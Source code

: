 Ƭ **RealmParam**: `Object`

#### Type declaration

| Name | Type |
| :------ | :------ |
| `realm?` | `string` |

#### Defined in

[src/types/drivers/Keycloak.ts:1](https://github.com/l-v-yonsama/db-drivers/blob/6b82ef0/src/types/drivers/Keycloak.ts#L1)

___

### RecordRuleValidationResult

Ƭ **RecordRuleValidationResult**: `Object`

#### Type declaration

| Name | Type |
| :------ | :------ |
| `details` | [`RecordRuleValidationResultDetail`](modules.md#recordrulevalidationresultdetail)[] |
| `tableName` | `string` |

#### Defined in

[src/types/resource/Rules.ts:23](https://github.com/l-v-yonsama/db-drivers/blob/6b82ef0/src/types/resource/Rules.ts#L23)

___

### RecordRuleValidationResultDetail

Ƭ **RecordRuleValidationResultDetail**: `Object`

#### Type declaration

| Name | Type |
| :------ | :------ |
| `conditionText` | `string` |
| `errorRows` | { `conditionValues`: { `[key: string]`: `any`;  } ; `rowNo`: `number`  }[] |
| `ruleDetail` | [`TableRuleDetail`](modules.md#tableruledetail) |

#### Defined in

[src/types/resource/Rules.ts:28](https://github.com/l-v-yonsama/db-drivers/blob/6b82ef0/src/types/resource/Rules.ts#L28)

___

******

● Your goal
Return every line of the data above in which "string" appears.

● Exercise output
| `realm?` | `string` |
| `tableName` | `string` |
| `conditionText` | `string` |
| `errorRows` | { `conditionValues`: { `[key: string]`: `any`;  } ; `rowNo`: `number`  }[] |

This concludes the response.